**Directions for this task**: Within the records below is a range that opens at the line with "<sup>22</sup> These are" and closes at the line with "<sup>24</sup> ¶ And". Return that range word for word, both ends included, and only that range.

**Information provided**:
--------
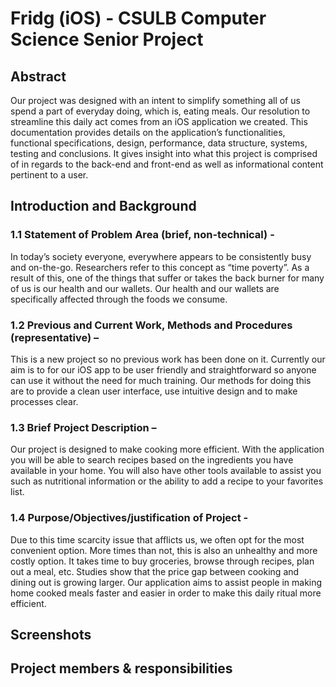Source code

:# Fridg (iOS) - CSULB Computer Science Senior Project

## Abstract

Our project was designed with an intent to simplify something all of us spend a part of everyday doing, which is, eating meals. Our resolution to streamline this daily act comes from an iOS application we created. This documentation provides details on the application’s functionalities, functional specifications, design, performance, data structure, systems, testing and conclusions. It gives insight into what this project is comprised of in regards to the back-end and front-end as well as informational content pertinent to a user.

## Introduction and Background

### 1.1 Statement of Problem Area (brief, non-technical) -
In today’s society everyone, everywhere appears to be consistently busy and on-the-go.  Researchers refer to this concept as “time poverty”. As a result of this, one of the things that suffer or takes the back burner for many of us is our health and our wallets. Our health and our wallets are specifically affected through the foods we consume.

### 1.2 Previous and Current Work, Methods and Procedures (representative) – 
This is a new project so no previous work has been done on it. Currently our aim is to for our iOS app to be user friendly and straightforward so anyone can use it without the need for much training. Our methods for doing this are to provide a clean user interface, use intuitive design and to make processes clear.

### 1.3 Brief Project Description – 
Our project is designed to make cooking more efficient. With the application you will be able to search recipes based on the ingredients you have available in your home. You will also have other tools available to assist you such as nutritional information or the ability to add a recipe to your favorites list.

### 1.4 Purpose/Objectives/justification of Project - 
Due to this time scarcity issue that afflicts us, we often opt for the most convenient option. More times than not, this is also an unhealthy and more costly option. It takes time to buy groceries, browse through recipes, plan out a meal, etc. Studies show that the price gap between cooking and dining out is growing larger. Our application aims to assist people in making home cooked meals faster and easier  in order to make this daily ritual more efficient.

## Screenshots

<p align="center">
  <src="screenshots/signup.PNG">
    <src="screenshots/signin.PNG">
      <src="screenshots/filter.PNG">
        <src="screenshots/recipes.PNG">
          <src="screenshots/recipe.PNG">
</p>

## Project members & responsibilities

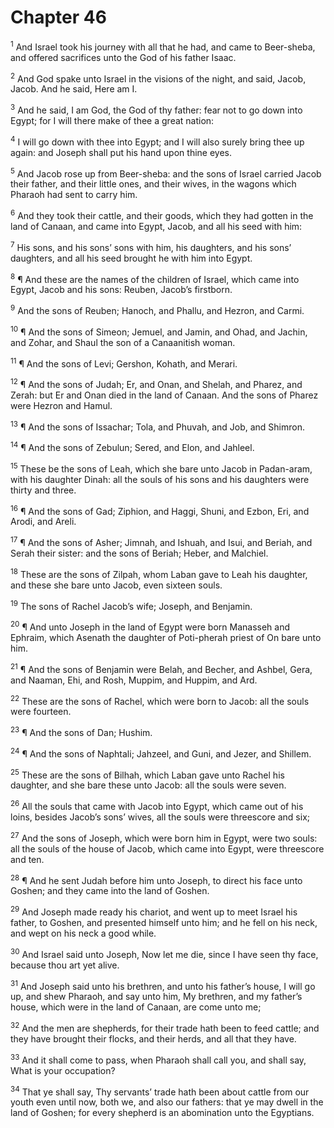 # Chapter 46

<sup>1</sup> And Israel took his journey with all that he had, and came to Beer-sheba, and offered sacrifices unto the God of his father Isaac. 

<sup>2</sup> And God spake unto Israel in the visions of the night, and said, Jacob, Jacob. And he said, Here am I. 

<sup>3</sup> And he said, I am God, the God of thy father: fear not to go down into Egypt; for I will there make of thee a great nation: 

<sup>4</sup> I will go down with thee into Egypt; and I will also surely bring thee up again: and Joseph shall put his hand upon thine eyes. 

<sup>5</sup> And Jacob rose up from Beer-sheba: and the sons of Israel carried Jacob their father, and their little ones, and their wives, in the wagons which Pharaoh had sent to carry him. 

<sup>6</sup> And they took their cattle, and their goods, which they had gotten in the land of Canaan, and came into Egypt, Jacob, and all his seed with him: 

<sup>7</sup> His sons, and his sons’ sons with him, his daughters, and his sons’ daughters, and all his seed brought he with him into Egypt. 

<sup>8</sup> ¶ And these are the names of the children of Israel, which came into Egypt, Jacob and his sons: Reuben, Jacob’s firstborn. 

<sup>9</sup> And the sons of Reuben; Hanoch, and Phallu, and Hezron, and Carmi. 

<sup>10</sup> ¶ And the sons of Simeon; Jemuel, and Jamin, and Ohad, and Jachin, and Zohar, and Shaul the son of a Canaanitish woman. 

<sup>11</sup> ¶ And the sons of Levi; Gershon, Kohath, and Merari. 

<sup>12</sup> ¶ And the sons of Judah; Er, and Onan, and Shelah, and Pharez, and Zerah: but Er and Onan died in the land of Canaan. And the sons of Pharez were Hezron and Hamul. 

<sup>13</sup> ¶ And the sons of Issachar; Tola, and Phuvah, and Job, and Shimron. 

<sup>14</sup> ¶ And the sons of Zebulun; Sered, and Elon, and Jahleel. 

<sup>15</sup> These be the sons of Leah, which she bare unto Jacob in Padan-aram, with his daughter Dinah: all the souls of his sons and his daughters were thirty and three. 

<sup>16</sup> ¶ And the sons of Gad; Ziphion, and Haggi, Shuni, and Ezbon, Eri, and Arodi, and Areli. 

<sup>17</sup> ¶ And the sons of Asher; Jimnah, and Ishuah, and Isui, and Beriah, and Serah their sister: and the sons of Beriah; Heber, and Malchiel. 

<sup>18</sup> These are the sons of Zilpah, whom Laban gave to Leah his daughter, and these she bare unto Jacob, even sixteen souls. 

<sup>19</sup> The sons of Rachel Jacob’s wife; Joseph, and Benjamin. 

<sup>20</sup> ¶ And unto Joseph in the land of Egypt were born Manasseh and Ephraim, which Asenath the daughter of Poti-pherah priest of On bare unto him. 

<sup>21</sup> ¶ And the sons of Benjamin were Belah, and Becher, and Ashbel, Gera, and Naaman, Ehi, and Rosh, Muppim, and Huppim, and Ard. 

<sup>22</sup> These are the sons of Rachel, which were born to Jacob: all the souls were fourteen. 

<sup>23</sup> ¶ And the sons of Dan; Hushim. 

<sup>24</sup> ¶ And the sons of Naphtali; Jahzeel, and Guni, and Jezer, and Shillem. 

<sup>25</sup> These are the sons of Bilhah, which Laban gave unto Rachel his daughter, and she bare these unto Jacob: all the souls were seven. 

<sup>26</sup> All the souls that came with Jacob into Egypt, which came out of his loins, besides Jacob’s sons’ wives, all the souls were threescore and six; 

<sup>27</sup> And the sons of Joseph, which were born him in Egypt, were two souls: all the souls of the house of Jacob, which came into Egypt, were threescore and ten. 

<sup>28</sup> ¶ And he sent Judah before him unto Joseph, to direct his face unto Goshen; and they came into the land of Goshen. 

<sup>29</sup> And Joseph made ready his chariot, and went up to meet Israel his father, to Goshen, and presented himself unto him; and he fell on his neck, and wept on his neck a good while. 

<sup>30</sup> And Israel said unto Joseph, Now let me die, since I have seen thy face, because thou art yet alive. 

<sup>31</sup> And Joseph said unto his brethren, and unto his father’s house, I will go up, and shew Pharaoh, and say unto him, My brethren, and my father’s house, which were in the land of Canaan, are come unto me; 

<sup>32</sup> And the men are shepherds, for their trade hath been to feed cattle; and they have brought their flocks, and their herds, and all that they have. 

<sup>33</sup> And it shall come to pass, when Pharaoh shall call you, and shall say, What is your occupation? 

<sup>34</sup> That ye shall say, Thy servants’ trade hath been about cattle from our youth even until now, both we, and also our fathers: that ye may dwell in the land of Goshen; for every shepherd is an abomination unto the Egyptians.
--------
**Task response**:
<sup>22</sup> These are the sons of Rachel, which were born to Jacob: all the souls were fourteen. 

<sup>23</sup> ¶ And the sons of Dan; Hushim. 

<sup>24</sup> ¶ And the sons of Naphtali; Jahzeel, and Guni, and Jezer, and Shillem. 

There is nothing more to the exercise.